January 19, 2006
THE DATELINE IS APT:
Experiment probes climate riddle (Richard Black, 1/19/06, BBC News)
Darwin, AUS--A three-week experiment to resolve the biggest riddle in climate science begins in Australia on Thursday.Scientists will use radar, aeroplanes, weather balloons and a ship to study the life cycle of tropical clouds.
They are searching for details of how clouds form and carry heat high up into the atmosphere.
A better understanding of these crucial processes should lead to computer models that can predict the extent of global climate warming more accurately.
Current projections of global temperature rise, reported in the last assessment of the Intergovernmental Panel on Climate Change (IPCC), see increases by the end of the century that range from 1.4 to 5.8C.
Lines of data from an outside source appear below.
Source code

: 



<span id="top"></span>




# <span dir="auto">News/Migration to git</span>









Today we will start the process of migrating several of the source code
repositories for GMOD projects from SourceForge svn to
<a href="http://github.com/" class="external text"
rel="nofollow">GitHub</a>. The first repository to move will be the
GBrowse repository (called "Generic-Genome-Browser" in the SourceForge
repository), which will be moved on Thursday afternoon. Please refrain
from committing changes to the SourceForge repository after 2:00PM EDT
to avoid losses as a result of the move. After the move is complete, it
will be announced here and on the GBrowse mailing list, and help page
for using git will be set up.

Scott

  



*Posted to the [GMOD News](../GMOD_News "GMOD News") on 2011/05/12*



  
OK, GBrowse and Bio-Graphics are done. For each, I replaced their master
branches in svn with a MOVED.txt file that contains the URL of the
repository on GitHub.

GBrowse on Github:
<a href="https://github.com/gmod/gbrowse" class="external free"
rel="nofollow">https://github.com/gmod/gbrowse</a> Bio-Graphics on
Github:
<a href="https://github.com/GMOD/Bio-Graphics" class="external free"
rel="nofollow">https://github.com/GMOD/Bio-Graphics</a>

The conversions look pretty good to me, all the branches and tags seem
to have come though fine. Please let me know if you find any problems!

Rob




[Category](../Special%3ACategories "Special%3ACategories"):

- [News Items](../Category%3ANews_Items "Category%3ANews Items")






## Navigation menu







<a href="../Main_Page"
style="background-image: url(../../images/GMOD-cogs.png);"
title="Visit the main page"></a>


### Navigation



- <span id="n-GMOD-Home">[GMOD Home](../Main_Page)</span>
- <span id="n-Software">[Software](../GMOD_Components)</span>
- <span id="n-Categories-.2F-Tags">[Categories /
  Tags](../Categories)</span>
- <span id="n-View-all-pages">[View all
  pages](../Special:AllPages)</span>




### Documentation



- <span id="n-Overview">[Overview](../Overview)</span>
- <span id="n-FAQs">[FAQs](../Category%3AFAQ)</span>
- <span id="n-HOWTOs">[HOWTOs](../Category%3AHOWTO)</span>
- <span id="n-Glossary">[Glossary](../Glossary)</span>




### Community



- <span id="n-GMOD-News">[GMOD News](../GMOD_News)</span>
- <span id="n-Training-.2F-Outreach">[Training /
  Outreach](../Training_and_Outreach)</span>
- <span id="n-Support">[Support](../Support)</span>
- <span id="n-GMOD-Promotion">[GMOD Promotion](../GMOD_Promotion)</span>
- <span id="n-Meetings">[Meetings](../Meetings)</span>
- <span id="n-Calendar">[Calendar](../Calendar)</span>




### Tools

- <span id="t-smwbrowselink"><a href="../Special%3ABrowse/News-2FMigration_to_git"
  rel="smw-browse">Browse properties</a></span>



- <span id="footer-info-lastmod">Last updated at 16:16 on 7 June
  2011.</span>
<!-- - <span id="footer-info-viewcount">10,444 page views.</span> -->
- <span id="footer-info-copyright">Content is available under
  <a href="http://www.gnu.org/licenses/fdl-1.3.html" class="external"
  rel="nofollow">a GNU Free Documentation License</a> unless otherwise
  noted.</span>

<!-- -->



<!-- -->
The spread of possible temperatures represents a huge uncertainty - and much of it stems from unknowns to do with how the world's economy will develop over coming decades.
But there is also uncertainty over how the climate will react, and one of the key issues centres on a poor understanding of what goes on inside clouds - how they form, and how they behave.
Not that being clueless about the main components of their models has stopped scientists from dreaming up projections willy-nilly. Posted by Orrin Judd at January 19, 2006 8:12 AM
If past experience is any guide, it will turn out that the previous "understanding" of the phenomena was off by several hundred percent. But we will wait in vain for the new "understanding" to have any effect on the model predictions.
Amusing that they say the models range from +1.4 to +5.8. I constructed models in Excel that range from -134 to +86. Why aren't these included by the BBC? Mine are just as scientific as the ones they cite.